Final answer:
The mass of the iron pin is calculated using the conservation of energy principle by equating the heat lost by the pin to the heat gained by the water, resulting in a mass of approximately 114.73 grams.
Step-by-step explanation:
To find the mass of the iron pin, we will use the concept of conservation of energy, where the heat lost by the iron pin will equal the heat gained by the water.

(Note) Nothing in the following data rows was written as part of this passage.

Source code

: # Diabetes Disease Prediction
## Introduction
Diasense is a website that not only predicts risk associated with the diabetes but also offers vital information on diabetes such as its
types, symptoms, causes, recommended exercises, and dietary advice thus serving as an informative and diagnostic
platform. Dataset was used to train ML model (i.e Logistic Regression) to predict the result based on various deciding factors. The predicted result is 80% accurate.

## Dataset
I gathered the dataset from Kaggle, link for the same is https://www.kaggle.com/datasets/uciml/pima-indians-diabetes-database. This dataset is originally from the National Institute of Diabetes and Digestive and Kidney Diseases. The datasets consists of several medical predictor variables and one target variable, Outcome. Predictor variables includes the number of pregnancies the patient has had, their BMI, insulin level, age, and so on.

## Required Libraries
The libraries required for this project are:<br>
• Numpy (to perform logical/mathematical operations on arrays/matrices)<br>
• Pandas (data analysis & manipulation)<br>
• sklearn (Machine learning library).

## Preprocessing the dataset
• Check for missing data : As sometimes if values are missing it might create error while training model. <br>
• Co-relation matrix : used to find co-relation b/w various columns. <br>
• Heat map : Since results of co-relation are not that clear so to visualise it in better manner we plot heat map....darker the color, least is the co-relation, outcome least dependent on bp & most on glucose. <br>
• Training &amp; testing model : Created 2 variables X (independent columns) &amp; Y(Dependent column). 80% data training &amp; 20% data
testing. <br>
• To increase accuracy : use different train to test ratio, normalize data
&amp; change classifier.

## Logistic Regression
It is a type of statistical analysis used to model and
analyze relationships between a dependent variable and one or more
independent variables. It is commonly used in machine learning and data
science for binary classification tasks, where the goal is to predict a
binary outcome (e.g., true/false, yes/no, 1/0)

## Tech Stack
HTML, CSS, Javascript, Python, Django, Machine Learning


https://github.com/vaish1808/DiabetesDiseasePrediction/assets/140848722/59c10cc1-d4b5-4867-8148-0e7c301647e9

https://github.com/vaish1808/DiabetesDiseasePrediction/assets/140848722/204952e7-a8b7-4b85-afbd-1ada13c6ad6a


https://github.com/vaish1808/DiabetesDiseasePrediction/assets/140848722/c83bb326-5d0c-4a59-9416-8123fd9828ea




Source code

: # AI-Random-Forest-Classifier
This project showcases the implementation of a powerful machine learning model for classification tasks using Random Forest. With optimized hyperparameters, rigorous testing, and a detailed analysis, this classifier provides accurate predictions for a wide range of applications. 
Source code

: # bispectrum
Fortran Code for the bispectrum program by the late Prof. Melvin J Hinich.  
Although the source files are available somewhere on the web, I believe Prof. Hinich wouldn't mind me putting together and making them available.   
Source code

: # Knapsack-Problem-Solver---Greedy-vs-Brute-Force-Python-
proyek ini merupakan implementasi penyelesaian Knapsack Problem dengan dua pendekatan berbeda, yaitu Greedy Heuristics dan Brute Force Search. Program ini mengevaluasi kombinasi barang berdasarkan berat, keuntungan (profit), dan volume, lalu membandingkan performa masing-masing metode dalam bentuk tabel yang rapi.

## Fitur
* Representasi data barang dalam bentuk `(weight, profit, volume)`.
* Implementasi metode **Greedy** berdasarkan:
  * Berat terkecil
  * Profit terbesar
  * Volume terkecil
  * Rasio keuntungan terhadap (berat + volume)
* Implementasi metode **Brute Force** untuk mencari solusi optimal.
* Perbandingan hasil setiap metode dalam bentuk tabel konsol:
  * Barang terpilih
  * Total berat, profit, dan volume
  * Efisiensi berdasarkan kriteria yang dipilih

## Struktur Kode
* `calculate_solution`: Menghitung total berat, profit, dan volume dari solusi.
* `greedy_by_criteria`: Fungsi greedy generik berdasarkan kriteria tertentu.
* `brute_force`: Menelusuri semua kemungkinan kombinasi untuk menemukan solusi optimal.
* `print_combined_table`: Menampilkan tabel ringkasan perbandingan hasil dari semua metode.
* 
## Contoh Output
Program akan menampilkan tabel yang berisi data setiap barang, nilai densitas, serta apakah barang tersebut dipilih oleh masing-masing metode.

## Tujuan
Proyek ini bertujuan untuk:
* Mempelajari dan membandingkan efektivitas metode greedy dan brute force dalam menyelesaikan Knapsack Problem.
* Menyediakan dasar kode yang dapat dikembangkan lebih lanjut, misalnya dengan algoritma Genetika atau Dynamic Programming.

The formula for heat exchange is q = mcΔT, where q is the heat exchanged, m is the mass, c is the specific heat capacity, and ΔT is the change in temperature.
First, we calculate the heat gained by the water:
q = m∙c∙ΔT
∙qwater = (50.0 mL ∙ 1g/mL) ∙ (4.18 J/g°C) ∙ (17.4°C – 15.0°C)
∙qwater = 502.0 g ∙ (4.18 J/g°C) ∙ (2.4°C)
∙qwater = 502.0 g ∙ (4.18 J/g°C) ∙ 2.4°C
∙qwater = 5024.32 J
Next, we use this value to find the mass of the iron pin:
∙qiron = (-)∙qwater
∙miron ∙ ciron ∙ (ΔTiron) = -5024.32 J
∙miron = 5024.32 J / (0.473 J/g°C ∙ 92.6°C)
∙miron = 5024.32 J / (43.788 J/g)
∙miron = 114.73 g
The mass of the iron pin is approximately 114.73 grams.